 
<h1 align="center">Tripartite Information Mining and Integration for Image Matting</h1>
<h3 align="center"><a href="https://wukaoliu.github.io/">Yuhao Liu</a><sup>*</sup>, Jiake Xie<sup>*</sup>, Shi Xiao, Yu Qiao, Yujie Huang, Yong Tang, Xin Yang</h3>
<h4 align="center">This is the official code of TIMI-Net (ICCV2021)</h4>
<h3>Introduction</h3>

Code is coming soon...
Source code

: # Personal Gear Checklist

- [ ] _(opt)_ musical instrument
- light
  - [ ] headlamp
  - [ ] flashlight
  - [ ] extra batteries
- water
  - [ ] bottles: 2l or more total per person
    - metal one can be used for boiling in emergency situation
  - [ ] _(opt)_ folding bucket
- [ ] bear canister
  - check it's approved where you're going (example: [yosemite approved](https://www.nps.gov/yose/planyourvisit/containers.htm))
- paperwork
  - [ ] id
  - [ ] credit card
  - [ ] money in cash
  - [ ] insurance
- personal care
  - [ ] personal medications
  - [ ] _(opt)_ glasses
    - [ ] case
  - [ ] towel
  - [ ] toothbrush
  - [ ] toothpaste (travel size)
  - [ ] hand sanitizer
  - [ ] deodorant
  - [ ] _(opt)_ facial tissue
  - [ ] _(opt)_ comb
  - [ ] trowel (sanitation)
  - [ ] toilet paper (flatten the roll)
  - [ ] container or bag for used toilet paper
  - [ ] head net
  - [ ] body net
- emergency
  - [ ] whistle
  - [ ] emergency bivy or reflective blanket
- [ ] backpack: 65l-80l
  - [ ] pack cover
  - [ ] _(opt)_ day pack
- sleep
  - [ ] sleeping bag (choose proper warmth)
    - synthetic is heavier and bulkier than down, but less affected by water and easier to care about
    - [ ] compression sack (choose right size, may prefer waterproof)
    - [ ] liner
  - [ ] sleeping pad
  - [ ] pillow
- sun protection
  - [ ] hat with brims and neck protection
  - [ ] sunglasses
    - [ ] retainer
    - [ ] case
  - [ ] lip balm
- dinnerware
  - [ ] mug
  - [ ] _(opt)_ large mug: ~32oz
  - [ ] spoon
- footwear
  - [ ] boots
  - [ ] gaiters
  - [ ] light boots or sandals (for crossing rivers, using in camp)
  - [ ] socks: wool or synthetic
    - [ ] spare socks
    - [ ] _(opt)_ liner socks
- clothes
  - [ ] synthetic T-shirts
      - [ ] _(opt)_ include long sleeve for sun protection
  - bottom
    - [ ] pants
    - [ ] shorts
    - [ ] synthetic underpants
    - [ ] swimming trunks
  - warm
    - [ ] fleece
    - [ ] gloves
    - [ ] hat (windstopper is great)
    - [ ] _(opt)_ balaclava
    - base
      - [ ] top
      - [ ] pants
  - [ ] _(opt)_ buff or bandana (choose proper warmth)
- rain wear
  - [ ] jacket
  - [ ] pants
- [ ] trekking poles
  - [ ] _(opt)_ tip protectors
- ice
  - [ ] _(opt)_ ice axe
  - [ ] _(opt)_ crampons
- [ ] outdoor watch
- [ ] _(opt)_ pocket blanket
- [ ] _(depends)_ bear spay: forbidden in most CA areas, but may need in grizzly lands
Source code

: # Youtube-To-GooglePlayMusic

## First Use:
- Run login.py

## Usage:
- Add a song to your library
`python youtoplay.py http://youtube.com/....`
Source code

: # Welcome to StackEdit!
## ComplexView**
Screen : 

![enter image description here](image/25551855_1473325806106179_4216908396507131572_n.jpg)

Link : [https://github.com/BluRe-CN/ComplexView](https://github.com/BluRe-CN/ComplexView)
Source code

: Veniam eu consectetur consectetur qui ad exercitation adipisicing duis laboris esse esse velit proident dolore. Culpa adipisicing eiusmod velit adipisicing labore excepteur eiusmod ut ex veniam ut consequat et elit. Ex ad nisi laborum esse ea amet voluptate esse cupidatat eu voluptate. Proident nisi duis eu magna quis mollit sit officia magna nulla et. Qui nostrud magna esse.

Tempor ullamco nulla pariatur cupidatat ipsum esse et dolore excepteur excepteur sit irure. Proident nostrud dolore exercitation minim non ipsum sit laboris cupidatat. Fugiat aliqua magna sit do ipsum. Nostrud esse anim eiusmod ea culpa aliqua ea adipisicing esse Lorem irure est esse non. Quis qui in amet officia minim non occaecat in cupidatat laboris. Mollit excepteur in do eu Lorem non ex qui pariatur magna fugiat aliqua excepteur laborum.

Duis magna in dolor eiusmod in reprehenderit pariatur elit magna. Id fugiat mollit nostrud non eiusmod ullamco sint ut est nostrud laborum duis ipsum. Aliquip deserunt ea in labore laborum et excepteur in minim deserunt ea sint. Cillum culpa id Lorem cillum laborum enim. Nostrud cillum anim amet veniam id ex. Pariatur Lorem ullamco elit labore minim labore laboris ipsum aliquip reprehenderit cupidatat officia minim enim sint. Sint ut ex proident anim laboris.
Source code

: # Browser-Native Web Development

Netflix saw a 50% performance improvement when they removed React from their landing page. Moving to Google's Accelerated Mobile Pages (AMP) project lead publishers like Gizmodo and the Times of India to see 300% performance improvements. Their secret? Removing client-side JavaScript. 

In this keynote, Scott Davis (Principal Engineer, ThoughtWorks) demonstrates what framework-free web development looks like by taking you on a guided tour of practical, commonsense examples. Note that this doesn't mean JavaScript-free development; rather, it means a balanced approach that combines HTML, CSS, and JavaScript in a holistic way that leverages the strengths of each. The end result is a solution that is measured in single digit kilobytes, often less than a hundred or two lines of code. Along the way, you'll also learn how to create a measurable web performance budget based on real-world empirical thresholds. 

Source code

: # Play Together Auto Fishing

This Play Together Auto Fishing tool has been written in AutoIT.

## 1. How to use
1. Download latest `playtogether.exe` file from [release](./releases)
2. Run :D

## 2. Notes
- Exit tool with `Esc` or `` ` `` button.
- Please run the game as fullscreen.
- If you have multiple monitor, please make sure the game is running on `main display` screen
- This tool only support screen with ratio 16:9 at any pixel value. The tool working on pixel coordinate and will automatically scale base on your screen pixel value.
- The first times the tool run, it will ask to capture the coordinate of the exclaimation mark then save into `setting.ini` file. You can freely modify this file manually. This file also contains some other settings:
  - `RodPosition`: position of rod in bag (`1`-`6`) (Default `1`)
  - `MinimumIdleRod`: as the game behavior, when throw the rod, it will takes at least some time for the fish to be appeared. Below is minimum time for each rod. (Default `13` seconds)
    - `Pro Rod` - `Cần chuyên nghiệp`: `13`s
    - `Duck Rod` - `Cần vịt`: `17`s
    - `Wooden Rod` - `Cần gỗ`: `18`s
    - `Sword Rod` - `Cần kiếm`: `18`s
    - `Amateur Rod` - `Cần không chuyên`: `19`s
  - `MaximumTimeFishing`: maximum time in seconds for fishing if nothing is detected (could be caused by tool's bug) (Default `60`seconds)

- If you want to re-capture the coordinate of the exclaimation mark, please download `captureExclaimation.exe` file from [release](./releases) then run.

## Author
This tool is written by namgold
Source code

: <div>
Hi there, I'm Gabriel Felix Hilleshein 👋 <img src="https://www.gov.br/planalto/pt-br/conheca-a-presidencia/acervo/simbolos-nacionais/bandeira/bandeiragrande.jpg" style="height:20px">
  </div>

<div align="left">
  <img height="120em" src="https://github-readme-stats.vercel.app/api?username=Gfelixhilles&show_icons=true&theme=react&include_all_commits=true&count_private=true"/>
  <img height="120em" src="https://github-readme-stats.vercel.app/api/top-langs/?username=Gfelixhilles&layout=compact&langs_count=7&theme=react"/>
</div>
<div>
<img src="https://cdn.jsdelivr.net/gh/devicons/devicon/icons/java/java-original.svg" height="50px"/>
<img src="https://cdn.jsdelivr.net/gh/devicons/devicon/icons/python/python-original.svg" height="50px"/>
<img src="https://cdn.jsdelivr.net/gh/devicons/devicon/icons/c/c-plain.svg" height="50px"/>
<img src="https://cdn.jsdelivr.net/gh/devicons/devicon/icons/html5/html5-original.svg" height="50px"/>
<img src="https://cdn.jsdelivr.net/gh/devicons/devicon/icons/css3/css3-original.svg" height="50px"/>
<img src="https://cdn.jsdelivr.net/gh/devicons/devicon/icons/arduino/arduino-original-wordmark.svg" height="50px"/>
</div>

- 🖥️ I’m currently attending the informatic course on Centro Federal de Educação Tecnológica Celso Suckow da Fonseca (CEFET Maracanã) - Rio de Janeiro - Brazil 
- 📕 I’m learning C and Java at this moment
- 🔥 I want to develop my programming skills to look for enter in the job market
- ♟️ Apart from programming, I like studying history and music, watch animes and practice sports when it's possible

What this task involves: Copy range, inclusive: the line holding "- [ ] _(opt)_ balaclava" to the line holding "Tempor ullamco nulla". Reproduce exactly those lines of the records above and no others.

Problem solution:
    - [ ] _(opt)_ balaclava
    - base
      - [ ] top
      - [ ] pants
  - [ ] _(opt)_ buff or bandana (choose proper warmth)
- rain wear
  - [ ] jacket
  - [ ] pants
- [ ] trekking poles
  - [ ] _(opt)_ tip protectors
- ice
  - [ ] _(opt)_ ice axe
  - [ ] _(opt)_ crampons
- [ ] outdoor watch
- [ ] _(opt)_ pocket blanket
- [ ] _(depends)_ bear spay: forbidden in most CA areas, but may need in grizzly lands
Source code

: # Youtube-To-GooglePlayMusic

## First Use:
- Run login.py

## Usage:
- Add a song to your library
`python youtoplay.py http://youtube.com/....`
Source code

: # Welcome to StackEdit!
## ComplexView**
Screen : 

![enter image description here](image/25551855_1473325806106179_4216908396507131572_n.jpg)

Link : [https://github.com/BluRe-CN/ComplexView](https://github.com/BluRe-CN/ComplexView)
Source code

: Veniam eu consectetur consectetur qui ad exercitation adipisicing duis laboris esse esse velit proident dolore. Culpa adipisicing eiusmod velit adipisicing labore excepteur eiusmod ut ex veniam ut consequat et elit. Ex ad nisi laborum esse ea amet voluptate esse cupidatat eu voluptate. Proident nisi duis eu magna quis mollit sit officia magna nulla et. Qui nostrud magna esse.

Tempor ullamco nulla pariatur cupidatat ipsum esse et dolore excepteur excepteur sit irure. Proident nostrud dolore exercitation minim non ipsum sit laboris cupidatat. Fugiat aliqua magna sit do ipsum. Nostrud esse anim eiusmod ea culpa aliqua ea adipisicing esse Lorem irure est esse non. Quis qui in amet officia minim non occaecat in cupidatat laboris. Mollit excepteur in do eu Lorem non ex qui pariatur magna fugiat aliqua excepteur laborum.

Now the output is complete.